Diese widersprüchliche Ebene des Films ist nicht zufällig, sondern drückt einen Teil der insbesondere in der Jugend vorhandenen latenten Gewaltbereitschaft aus. In der Jugendkultur, und da insbesondere in den Videos, die von den Musikgruppen produziert werden (bis hin zu Michael Jackson), wird mit dieser Gewaltbereitschaft gespielt und sie wird künstlerisch als Provokation sehr oft eingesetzt.
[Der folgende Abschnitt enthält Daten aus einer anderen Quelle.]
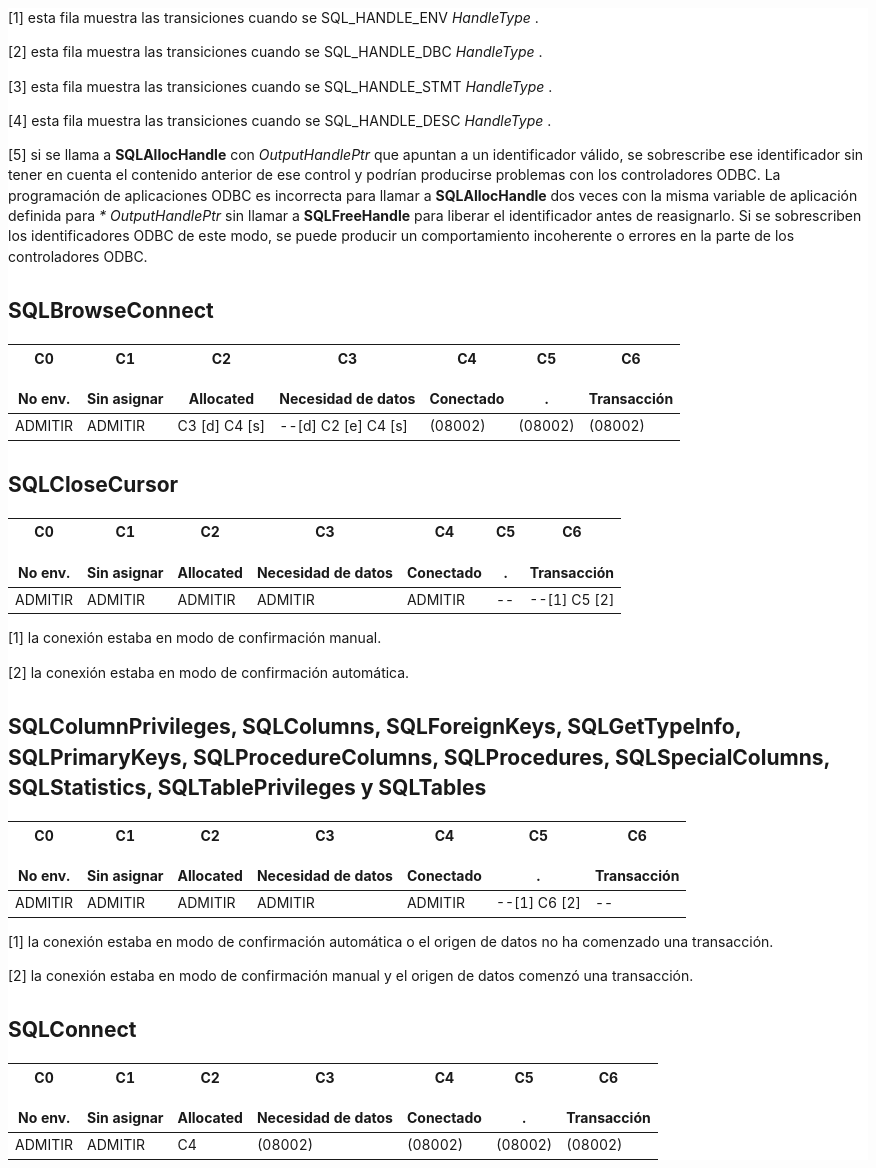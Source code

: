  [1] esta fila muestra las transiciones cuando se SQL_HANDLE_ENV *HandleType* .  
  
 [2] esta fila muestra las transiciones cuando se SQL_HANDLE_DBC *HandleType* .  
  
 [3] esta fila muestra las transiciones cuando se SQL_HANDLE_STMT *HandleType* .  
  
 [4] esta fila muestra las transiciones cuando se SQL_HANDLE_DESC *HandleType* .  
  
 [5] si se llama a **SQLAllocHandle** con *OutputHandlePtr* que apuntan a un identificador válido, se sobrescribe ese identificador sin tener en cuenta el contenido anterior de ese control y podrían producirse problemas con los controladores ODBC. La programación de aplicaciones ODBC es incorrecta para llamar a **SQLAllocHandle** dos veces con la misma variable de aplicación definida para *\* OutputHandlePtr* sin llamar a **SQLFreeHandle** para liberar el identificador antes de reasignarlo. Si se sobrescriben los identificadores ODBC de este modo, se puede producir un comportamiento incoherente o errores en la parte de los controladores ODBC.  
  
## <a name="sqlbrowseconnect"></a>SQLBrowseConnect  
  
|C0<br /><br /> No env.|C1<br /><br /> Sin asignar|C2<br /><br /> Allocated|C3<br /><br /> Necesidad de datos|C4<br /><br /> Conectado|C5<br /><br /> .|C6<br /><br /> Transacción|  
|--------------------|------------------------|----------------------|----------------------|----------------------|----------------------|------------------------|  
|ADMITIR|ADMITIR|C3 [d] C4 [s]|--[d] C2 [e] C4 [s]|(08002)|(08002)|(08002)|  
  
## <a name="sqlclosecursor"></a>SQLCloseCursor  
  
|C0<br /><br /> No env.|C1<br /><br /> Sin asignar|C2<br /><br /> Allocated|C3<br /><br /> Necesidad de datos|C4<br /><br /> Conectado|C5<br /><br /> .|C6<br /><br /> Transacción|  
|--------------------|------------------------|----------------------|----------------------|----------------------|----------------------|------------------------|  
|ADMITIR|ADMITIR|ADMITIR|ADMITIR|ADMITIR|--|--[1] C5 [2]|  
  
 [1] la conexión estaba en modo de confirmación manual.  
  
 [2] la conexión estaba en modo de confirmación automática.  
  
## <a name="sqlcolumnprivileges-sqlcolumns-sqlforeignkeys-sqlgettypeinfo-sqlprimarykeys-sqlprocedurecolumns-sqlprocedures-sqlspecialcolumns-sqlstatistics-sqltableprivileges-and-sqltables"></a>SQLColumnPrivileges, SQLColumns, SQLForeignKeys, SQLGetTypeInfo, SQLPrimaryKeys, SQLProcedureColumns, SQLProcedures, SQLSpecialColumns, SQLStatistics, SQLTablePrivileges y SQLTables  
  
|C0<br /><br /> No env.|C1<br /><br /> Sin asignar|C2<br /><br /> Allocated|C3<br /><br /> Necesidad de datos|C4<br /><br /> Conectado|C5<br /><br /> .|C6<br /><br /> Transacción|  
|--------------------|------------------------|----------------------|----------------------|----------------------|----------------------|------------------------|  
|ADMITIR|ADMITIR|ADMITIR|ADMITIR|ADMITIR|--[1] C6 [2]|--|  
  
 [1] la conexión estaba en modo de confirmación automática o el origen de datos no ha comenzado una transacción.  
  
 [2] la conexión estaba en modo de confirmación manual y el origen de datos comenzó una transacción.  
  
## <a name="sqlconnect"></a>SQLConnect  
  
|C0<br /><br /> No env.|C1<br /><br /> Sin asignar|C2<br /><br /> Allocated|C3<br /><br /> Necesidad de datos|C4<br /><br /> Conectado|C5<br /><br /> .|C6<br /><br /> Transacción|  
|--------------------|------------------------|----------------------|----------------------|----------------------|----------------------|------------------------|  
|ADMITIR|ADMITIR|C4|(08002)|(08002)|(08002)|(08002)|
Die Androhung von Gewalt beziehungsweise die Dokumentation von Gewaltbereitschaft ist in diesen Bereichen der Jugendkultur so allgegenwärtig, daß Streifen, die so etwas nicht enthalten, als langweilig angesehen werden.
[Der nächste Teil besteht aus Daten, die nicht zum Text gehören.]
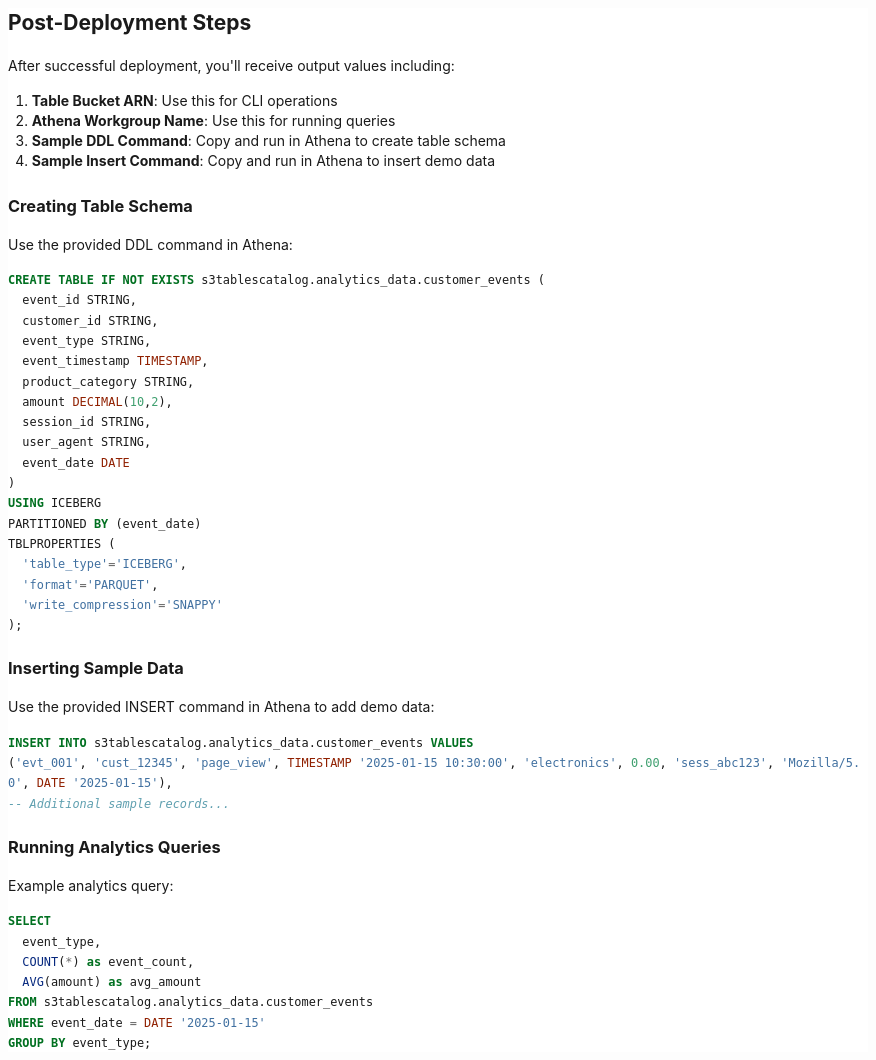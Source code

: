 ## Post-Deployment Steps

After successful deployment, you'll receive output values including:

1. **Table Bucket ARN**: Use this for CLI operations
2. **Athena Workgroup Name**: Use this for running queries
3. **Sample DDL Command**: Copy and run in Athena to create table schema
4. **Sample Insert Command**: Copy and run in Athena to insert demo data

### Creating Table Schema

Use the provided DDL command in Athena:

```sql
CREATE TABLE IF NOT EXISTS s3tablescatalog.analytics_data.customer_events (
  event_id STRING,
  customer_id STRING,
  event_type STRING,
  event_timestamp TIMESTAMP,
  product_category STRING,
  amount DECIMAL(10,2),
  session_id STRING,
  user_agent STRING,
  event_date DATE
)
USING ICEBERG
PARTITIONED BY (event_date)
TBLPROPERTIES (
  'table_type'='ICEBERG',
  'format'='PARQUET',
  'write_compression'='SNAPPY'
);
```

### Inserting Sample Data

Use the provided INSERT command in Athena to add demo data:

```sql
INSERT INTO s3tablescatalog.analytics_data.customer_events VALUES
('evt_001', 'cust_12345', 'page_view', TIMESTAMP '2025-01-15 10:30:00', 'electronics', 0.00, 'sess_abc123', 'Mozilla/5.0', DATE '2025-01-15'),
-- Additional sample records...
```

### Running Analytics Queries

Example analytics query:

```sql
SELECT 
  event_type,
  COUNT(*) as event_count,
  AVG(amount) as avg_amount
FROM s3tablescatalog.analytics_data.customer_events
WHERE event_date = DATE '2025-01-15'
GROUP BY event_type;
```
Vielleicht wird für einige das Problem noch deutlicher, wenn wir uns vorstellen, daß solch ein Video von rechten Gruppen gegenüber Asylbewerbern hergestellt wird. Wir würden uns massiv gegen solch eine propagandistische Vorbereitung von Gewalt wehren und die Urheber politisch angreifen. In Berlin gibt es dazu ein praktisches Beispiel. Zu den letzten Abgeordnetenhauswahlen hat die Rep-Fraktion ein Video erstellt, das einen türkischen Vater mit zwei Kindern zeigt, wie er die Straße überquert. Diese Szene wurde unterlegt mit der Titelmelodie aus „Spiel mir das Lied vom Tod“. Allein aus dieser Kombination von Melodie und Filmszene, ohne weitere filmische Darstellung einer Bedrohung, war das Video für uns ein Beleg für die gewalttätige Ausländerfeindlichkeit der Reps. Durch die öffentliche Kritik (insbesondere von uns) wurde dieser Streifen erst berühmt und hatte einen ähnlichen Presseerfolg wie jetzt unser Anti-Olympia-Video.
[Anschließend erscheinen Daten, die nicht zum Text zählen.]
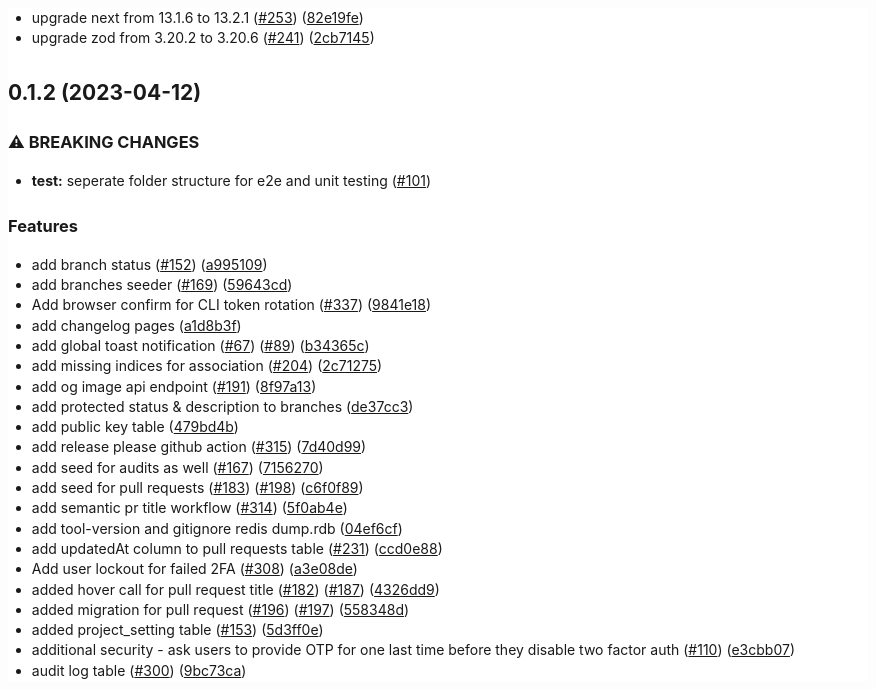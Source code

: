 * upgrade next from 13.1.6 to 13.2.1 ([#253](https://github.com/harshmange44/envless/issues/253)) ([82e19fe](https://github.com/harshmange44/envless/commit/82e19feebc3da65cadaff47c21f935881bf97419))
* upgrade zod from 3.20.2 to 3.20.6 ([#241](https://github.com/harshmange44/envless/issues/241)) ([2cb7145](https://github.com/harshmange44/envless/commit/2cb71458072b96e60b0252921aa4a855cd90bb6b))

## 0.1.2 (2023-04-12)

### ⚠ BREAKING CHANGES

- **test:** seperate folder structure for e2e and unit testing ([#101](https://github.com/envless/envless/issues/101))

### Features

- add branch status ([#152](https://github.com/envless/envless/issues/152)) ([a995109](https://github.com/envless/envless/commit/a9951090aa7c2d4e3405addd7f2882225ae6ac6d))
- add branches seeder ([#169](https://github.com/envless/envless/issues/169)) ([59643cd](https://github.com/envless/envless/commit/59643cd9ca4ca926fbab137cdfd8f2fe0788ac72))
- Add browser confirm for CLI token rotation ([#337](https://github.com/envless/envless/issues/337)) ([9841e18](https://github.com/envless/envless/commit/9841e18c61b7382f56fa6a428ab09e6e0c09b2f0))
- add changelog pages ([a1d8b3f](https://github.com/envless/envless/commit/a1d8b3f1dc6b0f1bacb6b2fe9f2cb649c8561e7f))
- add global toast notification ([#67](https://github.com/envless/envless/issues/67)) ([#89](https://github.com/envless/envless/issues/89)) ([b34365c](https://github.com/envless/envless/commit/b34365c7cd423855a74950b9d09bb9aad12e4744))
- add missing indices for association ([#204](https://github.com/envless/envless/issues/204)) ([2c71275](https://github.com/envless/envless/commit/2c71275031be026536f204141a352b71629e9b0b))
- add og image api endpoint ([#191](https://github.com/envless/envless/issues/191)) ([8f97a13](https://github.com/envless/envless/commit/8f97a13e700a191ac21be3e87017bec715db4714))
- add protected status & description to branches ([de37cc3](https://github.com/envless/envless/commit/de37cc3159f2c03e80834e10dca962c3e6273f91))
- add public key table ([479bd4b](https://github.com/envless/envless/commit/479bd4ba25399076cbe7d1fc12a8a9fd52182f47))
- add release please github action ([#315](https://github.com/envless/envless/issues/315)) ([7d40d99](https://github.com/envless/envless/commit/7d40d995c2ab983167167e3cde51f3a560417e6d))
- add seed for audits as well ([#167](https://github.com/envless/envless/issues/167)) ([7156270](https://github.com/envless/envless/commit/715627009f749d74285ad43f7b7665812ec8c321))
- add seed for pull requests ([#183](https://github.com/envless/envless/issues/183)) ([#198](https://github.com/envless/envless/issues/198)) ([c6f0f89](https://github.com/envless/envless/commit/c6f0f897bbd4dce2cbc2b79baf6f12785f2f48d6))
- add semantic pr title workflow ([#314](https://github.com/envless/envless/issues/314)) ([5f0ab4e](https://github.com/envless/envless/commit/5f0ab4eccdf36741b027cfe5929a626638e479f8))
- add tool-version and gitignore redis dump.rdb ([04ef6cf](https://github.com/envless/envless/commit/04ef6cf9fb641ddfa487ae3ee12837a7c3763413))
- add updatedAt column to pull requests table ([#231](https://github.com/envless/envless/issues/231)) ([ccd0e88](https://github.com/envless/envless/commit/ccd0e88acca51dddec655ab8a3ea0e13074663a3))
- Add user lockout for failed 2FA ([#308](https://github.com/envless/envless/issues/308)) ([a3e08de](https://github.com/envless/envless/commit/a3e08de67a8f232765354e8d4ea0c48a15ce6100))
- added hover call for pull request title ([#182](https://github.com/envless/envless/issues/182)) ([#187](https://github.com/envless/envless/issues/187)) ([4326dd9](https://github.com/envless/envless/commit/4326dd97b4e5ac22b7c1ff213b8410626726fa2f))
- added migration for pull request ([#196](https://github.com/envless/envless/issues/196)) ([#197](https://github.com/envless/envless/issues/197)) ([558348d](https://github.com/envless/envless/commit/558348d735d5d145ff9b081de41fd6aded62fc41))
- added project_setting table ([#153](https://github.com/envless/envless/issues/153)) ([5d3ff0e](https://github.com/envless/envless/commit/5d3ff0e22b540c7a2feb97aa675a845ffac07091))
- additional security - ask users to provide OTP for one last time before they disable two factor auth ([#110](https://github.com/envless/envless/issues/110)) ([e3cbb07](https://github.com/envless/envless/commit/e3cbb07c21b8abe83105f363dd223e6cba9188ee))
- audit log table ([#300](https://github.com/envless/envless/issues/300)) ([9bc73ca](https://github.com/envless/envless/commit/9bc73ca660fc21de1dd4a67b98266ea9d5f2ca34))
Nach der heftigen Debatte in der Öffentlichkeit um diese Schlußszene des Anti-Olympia- Videos sollten die Macher vor allem eins bedenken: der nächste Stein, der in ein offizielles Olympia-Auto kracht, wird uns in die Schuhe geschoben, egal, ob wir etwas damit zu tun haben oder ob der Verfassungsschutz ihn geworfen hat. Weder gute Argumente noch Beweise, daß wir nichts damit zu tun haben, werden verhindern, daß wir als Schreibtischtäter für solche Aktionen glaubwürdig beschuldigt werden. Deshalb ist es notwendig, daß in dem Anti- Olympia-Video dieser mißverständliche Teil so verändert wird, daß der satirische Charakter deutlich wird. Bernd Köppl

Der Autor ist Mitglied der Fraktion Bündnis 90/Grüne.